> _TASK OBJECTIVE_
Extract, from the listing that follows, each line containing the word "SleepyBears".

START PROVIDED INFORMATION

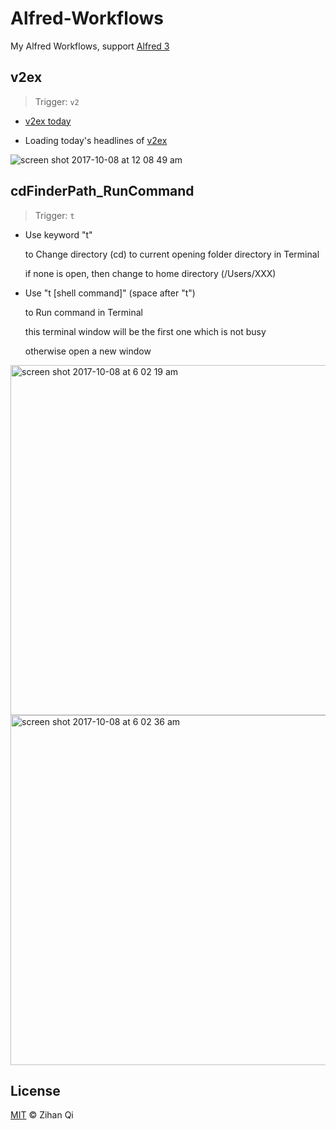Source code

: # Alfred-Workflows
  My Alfred Workflows, support [Alfred 3](https://www.alfredapp.com)

## v2ex

> Trigger: `v2`

  - [v2ex today](https://www.v2ex.com)

  - Loading today's headlines of [v2ex](https://www.v2ex.com)

![screen shot 2017-10-08 at 12 08 49 am](https://user-images.githubusercontent.com/25029380/31312386-d4629a14-abc1-11e7-8065-81b66ee8b803.png)

## cdFinderPath_RunCommand

> Trigger: `t`

  - Use keyword "t"

    to Change directory (cd) to current opening folder directory in Terminal

    if none is open, then change to home directory (/Users/XXX)

  - Use "t [shell command]" (space after "t")

    to Run command in Terminal

    this terminal window will be the first one which is not busy

    otherwise open a new window
  
<img width="560" alt="screen shot 2017-10-08 at 6 02 19 am" src="https://user-images.githubusercontent.com/25029380/31313833-2f68ff98-abef-11e7-8a5d-e0c7c0396089.png">
<img width="560" alt="screen shot 2017-10-08 at 6 02 36 am" src="https://user-images.githubusercontent.com/25029380/31313829-186b3fae-abef-11e7-91a7-da388327ab76.png">

## License

  [MIT](https://github.com/MuteBardTison/Alfred-Workflows/blob/master/LICENSE) © Zihan Qi
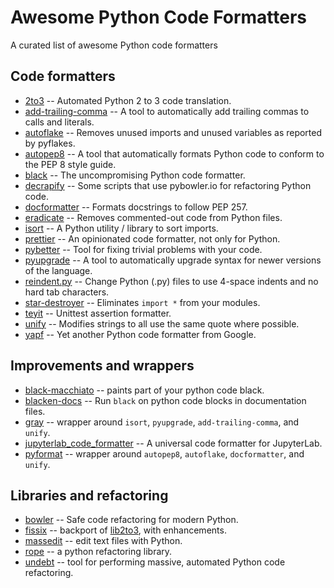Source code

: # Awesome Python Code Formatters

A curated list of awesome Python code formatters

## Code formatters

+ [2to3](https://docs.python.org/2/library/2to3.html) -- Automated Python 2 to 3 code translation.
+ [add-trailing-comma](https://github.com/asottile/add-trailing-comma) -- A tool to automatically add trailing commas to calls and literals.
+ [autoflake](https://github.com/myint/autoflake) -- Removes unused imports and unused variables as reported by pyflakes.
+ [autopep8](https://github.com/hhatto/autopep8) -- A tool that automatically formats Python code to conform to the PEP 8 style guide.
+ [black](https://github.com/python/black) -- The uncompromising Python code formatter.
+ [decrapify](https://github.com/craigds/decrapify) -- Some scripts that use pybowler.io for refactoring Python code.
+ [docformatter](https://github.com/myint/docformatter) -- Formats docstrings to follow PEP 257.
+ [eradicate](https://github.com/myint/eradicate) -- Removes commented-out code from Python files.
+ [isort](https://github.com/timothycrosley/isort) -- A Python utility / library to sort imports.
+ [prettier](https://github.com/prettier/prettier) -- An opinionated code formatter, not only for Python.
+ [pybetter](https://pypi.org/project/pybetter/) -- Tool for fixing trivial problems with your code.
+ [pyupgrade](https://github.com/asottile/pyupgrade) -- A tool to automatically upgrade syntax for newer versions of the language.
+ [reindent.py](https://github.com/python/cpython/blob/master/Tools/scripts/reindent.py) -- Change Python (.py) files to use 4-space indents and no hard tab characters.
+ [star-destroyer](https://github.com/zestyping/star-destroyer) -- Eliminates `import *` from your modules.
+ [teyit](https://github.com/isidentical/teyit) -- Unittest assertion formatter.
+ [unify](https://github.com/myint/unify) -- Modifies strings to all use the same quote where possible.
+ [yapf](https://github.com/google/yapf) -- Yet another Python code formatter from Google.

## Improvements and wrappers

+ [black-macchiato](https://github.com/wbolster/black-macchiato) -- paints part of your python code black.
+ [blacken-docs](https://github.com/asottile/blacken-docs) -- Run `black` on python code blocks in documentation files.
+ [gray](https://github.com/dizballanze/gray) -- wrapper around `isort`, `pyupgrade`, `add-trailing-comma`, and `unify`.
+ [jupyterlab_code_formatter](https://github.com/ryantam626/jupyterlab_code_formatter) -- A universal code formatter for JupyterLab.
+ [pyformat](https://github.com/myint/pyformat) -- wrapper around `autopep8`, `autoflake`, `docformatter`, and `unify`.

## Libraries and refactoring

+ [bowler](https://github.com/facebookincubator/Bowler) -- Safe code refactoring for modern Python.
+ [fissix](https://github.com/jreese/fissix) -- backport of [lib2to3](https://docs.python.org/2/library/2to3.html), with enhancements.
+ [massedit](https://github.com/elmotec/massedit) -- edit text files with Python.
+ [rope](https://github.com/python-rope/rope) -- a python refactoring library.
+ [undebt](https://github.com/Yelp/undebt) -- tool for performing massive, automated Python code refactoring.
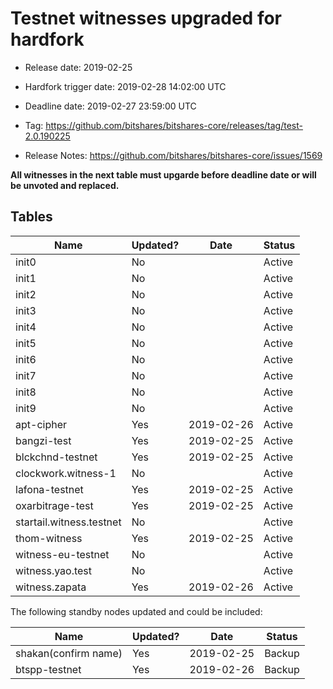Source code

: # Testnet witnesses upgraded for hardfork

- Release date: 2019-02-25

- Hardfork trigger date: 2019-02-28 14:02:00 UTC

- Deadline date: 2019-02-27 23:59:00 UTC

- Tag: https://github.com/bitshares/bitshares-core/releases/tag/test-2.0.190225

- Release Notes: https://github.com/bitshares/bitshares-core/issues/1569

**All witnesses in the next table must upgarde before deadline date or will be unvoted and replaced.**

## Tables

Name | Updated? | Date | Status
---|---|---|---
init0 |No | | Active
init1 |No | | Active
init2 |No | | Active
init3 |No | | Active
init4 |No | | Active
init5 |No | | Active
init6 |No | | Active
init7 |No | | Active
init8 |No | | Active
init9 |No | | Active
apt-cipher |Yes |2019-02-26 | Active
bangzi-test |Yes |2019-02-25 | Active
blckchnd-testnet |Yes |2019-02-25 | Active
clockwork.witness-1 |No | | Active
lafona-testnet |Yes |2019-02-25 | Active
oxarbitrage-test |Yes |2019-02-25 | Active
startail.witness.testnet |No | | Active
thom-witness |Yes | 2019-02-25 | Active
witness-eu-testnet |No | | Active
witness.yao.test |No | | Active
witness.zapata |Yes |2019-02-26 | Active


The following standby nodes updated and could be included:

Name | Updated? | Date | Status
---|---|---|---
shakan(confirm name) |Yes |2019-02-25 | Backup
btspp-testnet |Yes |2019-02-26 | Backup


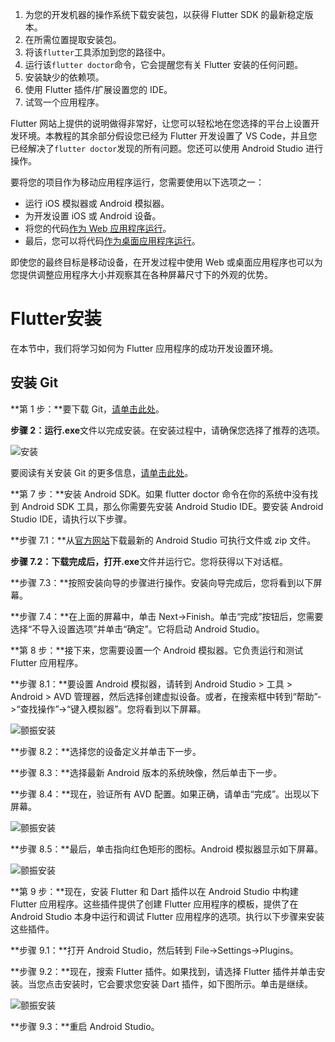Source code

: 1. 为您的开发机器的操作系统下载安装包，以获得 Flutter SDK 的最新稳定版本。
2. 在所需位置提取安装包。
3. 将该`flutter`工具添加到您的路径中。
4. 运行该`flutter doctor`命令，它会提醒您有关 Flutter 安装的任何问题。
5. 安装缺少的依赖项。
6. 使用 Flutter 插件/扩展设置您的 IDE。
7. 试驾一个应用程序。

Flutter 网站上提供的说明做得非常好，让您可以轻松地在您选择的平台上设置开发环境。本教程的其余部分假设您已经为 Flutter 开发设置了 VS Code，并且您已经解决了`flutter doctor`发现的所有问题。您还可以使用 Android Studio 进行操作。

要将您的项目作为移动应用程序运行，您需要使用以下选项之一：

- 运行 iOS 模拟器或 Android 模拟器。
- 为开发设置 iOS 或 Android 设备。
- 将您的代码[作为 Web 应用程序运行](https://flutter.dev/docs/get-started/web)。
- 最后，您可以将代码[作为桌面应用程序运行](https://flutter.dev/desktop)。

即使您的最终目标是移动设备，在开发过程中使用 Web 或桌面应用程序也可以为您提供调整应用程序大小并观察其在各种屏幕尺寸下的外观的优势。



# Flutter安装

在本节中，我们将学习如何为 Flutter 应用程序的成功开发设置环境。





## 安装 Git

**第 1 步：**要下载 Git，[请单击此处](https://git-scm.com/download/win)。

**步骤 2：**运行**.exe**文件以完成安装。在安装过程中，请确保您选择了推荐的选项。



![安装](https://luckly007.oss-cn-beijing.aliyuncs.com/image/flutter-installation.png)

要阅读有关安装 Git 的更多信息，[请单击此处](https://www.javatpoint.com/how-to-install-git-on-windows)。



**第 7 步：**安装 Android SDK。如果 flutter doctor 命令在你的系统中没有找到 Android SDK 工具，那么你需要先安装 Android Studio IDE。要安装 Android Studio IDE，请执行以下步骤。

**步骤 7.1：**从[官方网站](https://developer.android.com/studio/#downloads)下载最新的 Android Studio 可执行文件或 zip 文件。

**步骤 7.2：**下载完成后，打开**.exe**文件并运行它。您将获得以下对话框。

**步骤 7.3：**按照安装向导的步骤进行操作。安装向导完成后，您将看到以下屏幕。

**步骤 7.4：**在上面的屏幕中，单击 Next->Finish。单击“完成”按钮后，您需要选择“不导入设置选项”并单击“确定”。它将启动 Android Studio。

**第 8 步：**接下来，您需要设置一个 Android 模拟器。它负责运行和测试 Flutter 应用程序。

**步骤 8.1：**要设置 Android 模拟器，请转到 Android Studio > 工具 > Android > AVD 管理器，然后选择创建虚拟设备。或者，在搜索框中转到“帮助”->“查找操作”->“键入模拟器”。您将看到以下屏幕。


![颤振安装](https://luckly007.oss-cn-beijing.aliyuncs.com/image/flutter-installation9.png)

**步骤 8.2：**选择您的设备定义并单击下一步。

**步骤 8.3：**选择最新 Android 版本的系统映像，然后单击下一步。

**步骤 8.4：**现在，验证所有 AVD 配置。如果正确，请单击“完成”。出现以下屏幕。

![颤振安装](https://luckly007.oss-cn-beijing.aliyuncs.com/image/flutter-installation10.png)

**步骤 8.5：**最后，单击指向红色矩形的图标。Android 模拟器显示如下屏幕。

![颤振安装](https://luckly007.oss-cn-beijing.aliyuncs.com/image/flutter-installation11.png)

**第 9 步：**现在，安装 Flutter 和 Dart 插件以在 Android Studio 中构建 Flutter 应用程序。这些插件提供了创建 Flutter 应用程序的模板，提供了在 Android Studio 本身中运行和调试 Flutter 应用程序的选项。执行以下步骤来安装这些插件。

**步骤 9.1：**打开 Android Studio，然后转到 File->Settings->Plugins。

**步骤 9.2：**现在，搜索 Flutter 插件。如果找到，请选择 Flutter 插件并单击安装。当您点击安装时，它会要求您安装 Dart 插件，如下图所示。单击是继续。

![颤振安装](https://luckly007.oss-cn-beijing.aliyuncs.com/image/flutter-installation12.png)

**步骤 9.3：**重启 Android Studio。



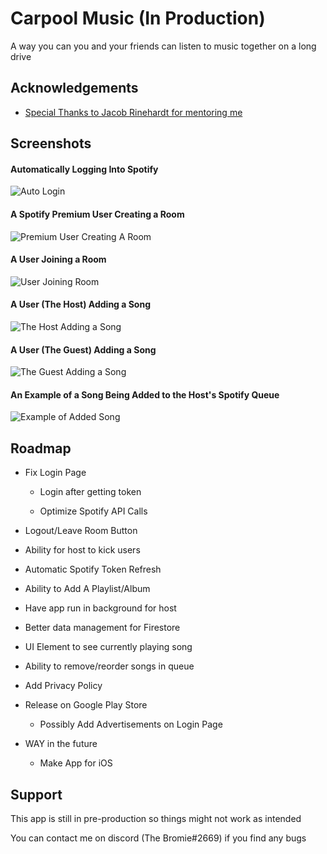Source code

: # Carpool Music (In Production)

A way you can you and your friends can listen to music together on a long drive
## Acknowledgements

 - [Special Thanks to Jacob Rinehardt for mentoring me](https://github.com/Rinehardtjacob)
## Screenshots

#### Automatically Logging Into Spotify

![Auto Login](https://www.thebromie.com/CarpoolMusic/Login.gif)

#### A Spotify Premium User Creating a Room

![Premium User Creating A Room](https://www.thebromie.com/CarpoolMusic/Create%20Room.gif)

#### A User Joining a Room

![User Joining Room](https://www.thebromie.com/CarpoolMusic/Join%20Room.gif)

#### A User (The Host) Adding a Song

![The Host Adding a Song](https://www.thebromie.com/CarpoolMusic/Host%20Add%20Song.gif)

#### A User (The Guest) Adding a Song

![The Guest Adding a Song](https://www.thebromie.com/CarpoolMusic/Guest%20Add%20Song.gif)

#### An Example of a Song Being Added to the Host's Spotify Queue

![Example of Added Song](https://www.thebromie.com/CarpoolMusic/Song%20Added.gif)
## Roadmap

- Fix Login Page

    - Login after getting token
    
    - Optimize Spotify API Calls
    
- Logout/Leave Room Button

- Ability for host to kick users

- Automatic Spotify Token Refresh

- Ability to Add A Playlist/Album

- Have app run in background for host

- Better data management for Firestore

- UI Element to see currently playing song

- Ability to remove/reorder songs in queue

- Add Privacy Policy

- Release on Google Play Store

    - Possibly Add Advertisements on Login Page

- WAY in the future

    - Make App for iOS
## Support

This app is still in pre-production so things might not work as intended

You can contact me on discord (The Bromie#2669) if you find any bugs
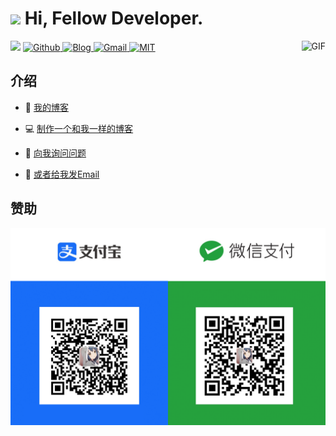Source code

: <h1><img src="https://emojis.slackmojis.com/emojis/images/1531849430/4246/blob-sunglasses.gif?1531849430" width="30"/> Hi, Fellow Developer.</h1>

<img align="right" height="250" alt="GIF" src="https://i.pinimg.com/originals/cd/59/d6/cd59d626dc86397fe45080e6e9c7027d.gif" />

<img width="400" src="https://github-readme-stats.vercel.app/api?username=vanhiupun&show_icons=true&hide_border=true&hide=prs">

<a href="https://github.com/vanhiupun">
  <img src="https://img.shields.io/badge/Github%20Repository-222222?style=flat-square&logo=github&logoColor=ffffff"
alt="Github" />
</a> 

<a href="https://vanhiupun.github.io">
  <img src="https://img.shields.io/badge/Github%20Page-222222?style=flat-square&logo=github&logoColor=ffffff" 
alt="Blog" />
</a> 

<a href="mailto:fanxiaobin422@gmail.com">
  <img src="https://img.shields.io/badge/Gmail-EA4335?style=flat-square&logo=Gmail&logoColor=ffffff" 
alt="Gmail" />
</a> 

<a href="https://github.com/vanhiupun/Vanhiupun.github.io/blob/c0c037532393ee2718892f87b200a0bbe33e7eb9/License">
  <img src="https://img.shields.io/badge/License%20MIT-f2cb05?style=flat-square&logo=Mitsubishi&logoColor=222222" 
alt="MIT" />
</a>


<h2>介绍</h2>

- 📖 [我的博客](https://vanhiupun.github.io/)
  
- 💻 [制作一个和我一样的博客](https://github.com/vanhiupun/Vanhiupun.github.io)
  
- 💬 [向我询问问题](https://github.com/vanhiupun/Vanhiupun.github.io/issues)
  
- 📧 [或者给我发Email](mailto:fanxiaobin422@gmail.com)

<h2>赞助</h2>

<img src="./img/zz.png">
<!--#### 📈GitHub Stats

<a href="https://github.com/vanhiupun/vanhiupun">
  <img align="center" src="https://github-readme-stats.vercel.app/api/top-langs/?username=vanhiupun&show_icons=true&theme=onedark&layout=compact&)" />
</a>

<a href="https://github.com/vanhiupun/vanhiupun">
  <img align="center" src="https://github-readme-stats.vercel.app/api?username=vanhiupun&show_icons=true&theme=onedark&hide=prs&include_all_commits=true&count_private=true&" />
</a>

 <img align="center" src="https://github-readme-stats.vercel.app/api/wakatime?username=vanhiupun&theme=onedark&layout=compact& " />
</a>
-->
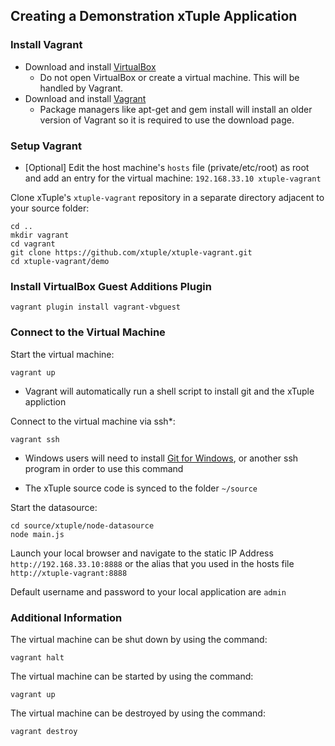 ## Creating a Demonstration xTuple Application ##

###  Install Vagrant ###

- Download and install [VirtualBox](https://www.virtualbox.org/wiki/Downloads)
  - Do not open VirtualBox or create a virtual machine. This will be handled by Vagrant.
- Download and install [Vagrant](http://www.vagrantup.com/downloads.html)
  - Package managers like apt-get and gem install will install an older version of Vagrant so it is required to use the download page.

### Setup Vagrant ###

- [Optional] Edit the host machine's `hosts` file (private/etc/root) as root and add an entry for the virtual machine: `192.168.33.10 xtuple-vagrant`

Clone xTuple's `xtuple-vagrant` repository in a separate directory adjacent to your source folder:

    cd ..
    mkdir vagrant
    cd vagrant
    git clone https://github.com/xtuple/xtuple-vagrant.git
    cd xtuple-vagrant/demo

### Install VirtualBox Guest Additions Plugin

    vagrant plugin install vagrant-vbguest

### Connect to the Virtual Machine ###

Start the virtual machine:

    vagrant up
    
- Vagrant will automatically run a shell script to install git and the xTuple appliction

Connect to the virtual machine via ssh*:

    vagrant ssh
    
- Windows users will need to install [Git for Windows](http://msysgit.github.io/), or another ssh
  program in order to use this command
    
- The xTuple source code is synced to the folder `~/source`

Start the datasource:

    cd source/xtuple/node-datasource
    node main.js

Launch your local browser and navigate to the static IP Address `http://192.168.33.10:8888` or
the alias that you used in the hosts file `http://xtuple-vagrant:8888`

Default username and password to your local application are `admin`

### Additional Information ###

The virtual machine can be shut down by using the command:

    vagrant halt
    
The virtual machine can be started by using the command:

    vagrant up

The virtual machine can be destroyed by using the command:

    vagrant destroy
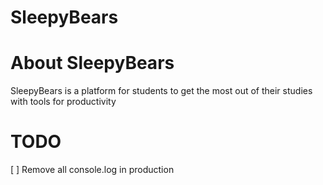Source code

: # SleepyBears

# About SleepyBears
SleepyBears is a platform for students to get the most out of their studies with tools for productivity 


# TODO
[ ] Remove all console.log in production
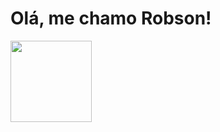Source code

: # Olá, me chamo Robson!

<div>
  <a href="https://github.com/robsonhansen">
  <img height="130em" align=center src="https://github-readme-stats.vercel.app/api/top-langs/?username=robsonhansen&layout=compact&langs_count=7&theme=dracula"/>
</div>
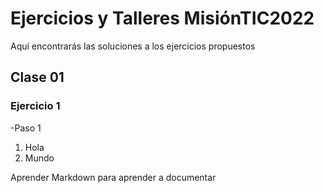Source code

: # Ejercicios y Talleres MisiónTIC2022

Aquí encontrarás las soluciones a los ejercicios propuestos 

## Clase 01

### Ejercicio 1

-Paso 1
1. Hola
1. Mundo

Aprender Markdown para aprender a documentar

END PROVIDED INFORMATION

> _OUTPUT FOR THIS TASK_
: # SleepyBears
# About SleepyBears
SleepyBears is a platform for students to get the most out of their studies with tools for productivity 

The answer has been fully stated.